Cheers to Twenty-Six

Cheers to Twenty-Six | Sea of Atlas

Tomorrow is my 26th birthday. I've never written about my birthday on the blog before but as a sit in a hotel room in Berlin, I can't help but to feel the need to reflect on the past year—heck, the past 26 years.

Maybe this is crazy to say or maybe even an obvious statement but life is so precious. And that is one reason I have strayed away from ever reflecting about my personal life—the real inner workings of my brain—on the blog. Not because it is something I want to keep to myself but because I've never been sure how to put it into words—my life and how I've changed, grown (not in height...though I'm convinced I grew an inch recently), and found my way over the years. But I think its time, on the eve of my 26th birthday (did that sound too dramatic?), to chat a little bit about it.

Getting older is something that used to really bother me. Don't get me wrong, I LOVE my birthday (ask anyone close to me...its more like a birthday month). I just didn't like the idea of years slipping away and moving further away from the ease of childhood. What I didn't realize were those fears had nothing to do with actually getting older but more about making sure I was living the life I wanted to live. Maybe saying I was scared to let go of childhood sounds well...strange but I always knew deep down that I didn't belong in the typically defined adult world. I wasn't meant to go to a 9-5 job. I wasn't meant to roll through the stages of settling in, buying a house, having children right away, and so on. There is absolutely nothing wrong with doing any of those things. Like my girl Amy Poehler says "good for you, not for me." 

I think most creatives can relate to wanting to carve your own unique path. And, I was lucky enough to have parents who encouraged this and to then find someone that supported my wild ways (yeah, I'm talking about my main man Ricardo). So here I am, just about 26 and looking back on all the curves, bumps, and smooth parts along the road that have got me to where I am today and I can honestly say I am happy. The happiest I have ever been. Just true and pure happiness running right through me.

People like to tell me I'm lucky but I don't think it has anything to do with luck. I've worked hard and kept my determination in order to get myself where I am today. When I couldn't land a job out of college, I hopped around in-house freelance gigs to help build my skills. When I wasn't creatively satisfied just being a graphic designer any longer, I started my own company to reflect what my creative soul was after and built it from the ground up. When my husband and I decided we wanted to live abroad and travel through Europe, we found a way to get sponsored and move to London. Whenever we felt unhappy, we pushed ourselves to define what happiness was for us to work hard towards it.

So, here is what I've learned through all of that. I've learned that its important to set goals for yourself and its okay if they change while you are working for them. That things take time to build, work, and evolve to be where you want them to be deep down. Hard work and determination are two of the key components to success and conquering our goals. What you want (most likely) will not just fall into your hands. You must continue to push yourself even when things seem too hard or too much. And lastly, I've found that I am stronger and more capable than I have ever thought.

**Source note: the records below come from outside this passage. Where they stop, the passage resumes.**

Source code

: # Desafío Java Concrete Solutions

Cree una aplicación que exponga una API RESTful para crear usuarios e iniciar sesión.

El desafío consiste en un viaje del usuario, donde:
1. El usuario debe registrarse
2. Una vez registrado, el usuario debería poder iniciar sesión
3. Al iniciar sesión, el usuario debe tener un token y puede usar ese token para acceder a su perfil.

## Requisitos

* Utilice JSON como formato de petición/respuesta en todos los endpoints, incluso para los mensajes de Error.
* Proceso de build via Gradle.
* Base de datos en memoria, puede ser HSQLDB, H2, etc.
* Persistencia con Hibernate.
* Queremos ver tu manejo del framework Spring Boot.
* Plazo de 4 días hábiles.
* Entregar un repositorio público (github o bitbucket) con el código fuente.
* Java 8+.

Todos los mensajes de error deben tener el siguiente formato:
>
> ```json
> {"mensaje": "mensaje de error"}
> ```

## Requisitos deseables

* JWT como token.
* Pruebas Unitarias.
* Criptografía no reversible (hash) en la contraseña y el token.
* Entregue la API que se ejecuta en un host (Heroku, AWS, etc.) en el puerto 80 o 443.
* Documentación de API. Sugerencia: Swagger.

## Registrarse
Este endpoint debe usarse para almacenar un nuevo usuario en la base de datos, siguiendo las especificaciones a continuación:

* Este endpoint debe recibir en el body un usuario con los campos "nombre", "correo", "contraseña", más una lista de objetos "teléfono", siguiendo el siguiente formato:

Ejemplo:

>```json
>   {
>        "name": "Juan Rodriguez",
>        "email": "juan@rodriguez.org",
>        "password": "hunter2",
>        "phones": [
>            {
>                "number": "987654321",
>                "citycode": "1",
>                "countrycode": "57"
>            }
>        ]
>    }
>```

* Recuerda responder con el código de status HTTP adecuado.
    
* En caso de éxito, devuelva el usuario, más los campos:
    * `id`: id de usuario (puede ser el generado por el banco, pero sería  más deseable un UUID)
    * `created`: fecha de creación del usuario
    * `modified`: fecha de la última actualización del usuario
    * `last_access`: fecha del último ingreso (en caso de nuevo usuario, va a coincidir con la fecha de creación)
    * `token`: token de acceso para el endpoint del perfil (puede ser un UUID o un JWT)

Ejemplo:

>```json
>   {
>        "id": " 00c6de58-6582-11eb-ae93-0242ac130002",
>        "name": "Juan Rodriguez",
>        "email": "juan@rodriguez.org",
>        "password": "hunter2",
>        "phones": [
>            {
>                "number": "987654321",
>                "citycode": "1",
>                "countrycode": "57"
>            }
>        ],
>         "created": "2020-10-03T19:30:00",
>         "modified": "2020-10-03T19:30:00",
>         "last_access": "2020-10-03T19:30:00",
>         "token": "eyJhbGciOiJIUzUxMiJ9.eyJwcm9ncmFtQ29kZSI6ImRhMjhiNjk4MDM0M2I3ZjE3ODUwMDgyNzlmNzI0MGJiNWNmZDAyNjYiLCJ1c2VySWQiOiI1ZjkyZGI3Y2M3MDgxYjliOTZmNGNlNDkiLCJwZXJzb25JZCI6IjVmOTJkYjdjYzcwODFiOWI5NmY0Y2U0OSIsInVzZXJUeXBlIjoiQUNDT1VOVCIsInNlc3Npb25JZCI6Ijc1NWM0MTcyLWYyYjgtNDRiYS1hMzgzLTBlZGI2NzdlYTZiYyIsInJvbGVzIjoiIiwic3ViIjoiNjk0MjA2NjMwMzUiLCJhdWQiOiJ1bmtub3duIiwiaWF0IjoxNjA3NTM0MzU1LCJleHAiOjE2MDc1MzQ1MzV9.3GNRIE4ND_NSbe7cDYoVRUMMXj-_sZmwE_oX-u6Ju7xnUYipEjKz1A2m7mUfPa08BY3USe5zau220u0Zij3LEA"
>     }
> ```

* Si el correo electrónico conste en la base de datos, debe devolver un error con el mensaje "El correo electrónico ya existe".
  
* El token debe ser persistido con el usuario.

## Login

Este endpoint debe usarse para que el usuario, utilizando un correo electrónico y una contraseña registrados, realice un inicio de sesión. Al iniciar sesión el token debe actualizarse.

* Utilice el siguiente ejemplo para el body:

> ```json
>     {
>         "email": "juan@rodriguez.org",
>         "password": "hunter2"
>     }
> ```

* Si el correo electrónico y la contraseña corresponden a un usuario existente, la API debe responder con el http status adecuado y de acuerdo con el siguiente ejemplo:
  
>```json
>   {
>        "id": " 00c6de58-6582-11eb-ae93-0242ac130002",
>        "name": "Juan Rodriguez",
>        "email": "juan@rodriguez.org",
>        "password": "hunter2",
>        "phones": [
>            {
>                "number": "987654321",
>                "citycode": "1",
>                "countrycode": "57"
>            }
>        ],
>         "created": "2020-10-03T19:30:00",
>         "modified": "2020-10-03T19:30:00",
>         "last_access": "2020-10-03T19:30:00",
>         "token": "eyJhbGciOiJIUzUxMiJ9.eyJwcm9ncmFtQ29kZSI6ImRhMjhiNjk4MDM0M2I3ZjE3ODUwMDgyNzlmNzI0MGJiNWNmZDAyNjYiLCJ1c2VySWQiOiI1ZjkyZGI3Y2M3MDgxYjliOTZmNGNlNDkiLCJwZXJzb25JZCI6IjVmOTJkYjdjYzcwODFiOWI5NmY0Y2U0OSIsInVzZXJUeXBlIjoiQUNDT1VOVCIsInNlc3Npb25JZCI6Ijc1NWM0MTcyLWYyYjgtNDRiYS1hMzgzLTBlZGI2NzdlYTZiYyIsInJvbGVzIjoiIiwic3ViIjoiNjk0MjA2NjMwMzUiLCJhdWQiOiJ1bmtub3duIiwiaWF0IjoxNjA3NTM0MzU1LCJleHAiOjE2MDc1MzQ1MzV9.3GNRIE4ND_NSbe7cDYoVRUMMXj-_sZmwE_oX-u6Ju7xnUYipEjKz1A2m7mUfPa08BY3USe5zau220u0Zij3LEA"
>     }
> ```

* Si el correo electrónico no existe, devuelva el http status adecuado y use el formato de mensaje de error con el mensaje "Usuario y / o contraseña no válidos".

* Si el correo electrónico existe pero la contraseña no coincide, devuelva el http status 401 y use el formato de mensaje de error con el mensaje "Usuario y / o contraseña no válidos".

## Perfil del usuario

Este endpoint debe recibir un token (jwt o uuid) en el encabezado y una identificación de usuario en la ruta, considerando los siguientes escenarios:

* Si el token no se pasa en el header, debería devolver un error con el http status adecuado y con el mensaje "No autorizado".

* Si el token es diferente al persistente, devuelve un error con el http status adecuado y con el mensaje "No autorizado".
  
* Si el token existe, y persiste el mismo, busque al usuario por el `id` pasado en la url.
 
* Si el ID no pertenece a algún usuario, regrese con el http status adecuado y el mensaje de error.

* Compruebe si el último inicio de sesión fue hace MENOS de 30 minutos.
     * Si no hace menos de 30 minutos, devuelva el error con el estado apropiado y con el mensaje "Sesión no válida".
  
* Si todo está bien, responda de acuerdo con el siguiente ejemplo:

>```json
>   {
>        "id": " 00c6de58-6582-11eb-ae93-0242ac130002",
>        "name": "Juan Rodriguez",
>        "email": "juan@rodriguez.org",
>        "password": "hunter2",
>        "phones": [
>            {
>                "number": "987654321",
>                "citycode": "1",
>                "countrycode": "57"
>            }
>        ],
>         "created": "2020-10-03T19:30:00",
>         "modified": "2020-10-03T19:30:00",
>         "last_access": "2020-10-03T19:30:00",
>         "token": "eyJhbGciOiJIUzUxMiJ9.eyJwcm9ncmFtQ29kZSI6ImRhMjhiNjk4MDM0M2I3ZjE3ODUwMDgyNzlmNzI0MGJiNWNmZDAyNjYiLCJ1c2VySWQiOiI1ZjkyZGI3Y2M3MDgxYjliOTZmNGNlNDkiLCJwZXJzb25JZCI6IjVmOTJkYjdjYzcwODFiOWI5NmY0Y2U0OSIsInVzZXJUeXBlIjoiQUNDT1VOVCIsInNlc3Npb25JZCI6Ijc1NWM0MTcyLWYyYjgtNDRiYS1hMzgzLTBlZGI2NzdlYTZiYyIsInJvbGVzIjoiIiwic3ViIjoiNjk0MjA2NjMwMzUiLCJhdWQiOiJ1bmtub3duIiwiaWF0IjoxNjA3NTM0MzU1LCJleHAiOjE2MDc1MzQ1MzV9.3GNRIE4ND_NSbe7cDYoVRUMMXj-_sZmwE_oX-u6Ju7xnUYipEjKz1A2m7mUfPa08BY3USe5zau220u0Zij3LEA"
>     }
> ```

While there are some major points throughout my youth and teenage years that shaped who I am today, I feel like my life really started when I got out of college and moved to Boston with Rico. Relocating to Boston was scary to me. Laugh all you want (I'll join you) but I had never lived in a city before. I was nervous to take the T by myself and to leave our cozy neighborhood. But once I did it. I felt empowered. There were points that you would have found me commuting to work using two trains and a bus (I know...skillz). Living in Boston helped me realize what I was personally capable of doing. Now living in London, Boston seems harmless and easy. London is, after all, basically a billion times larger than Boston. Living in both these cities though made me tough, they've made me step outside my comfort zone constantly, push my limits, and most importantly they have shown me a larger picture of the world.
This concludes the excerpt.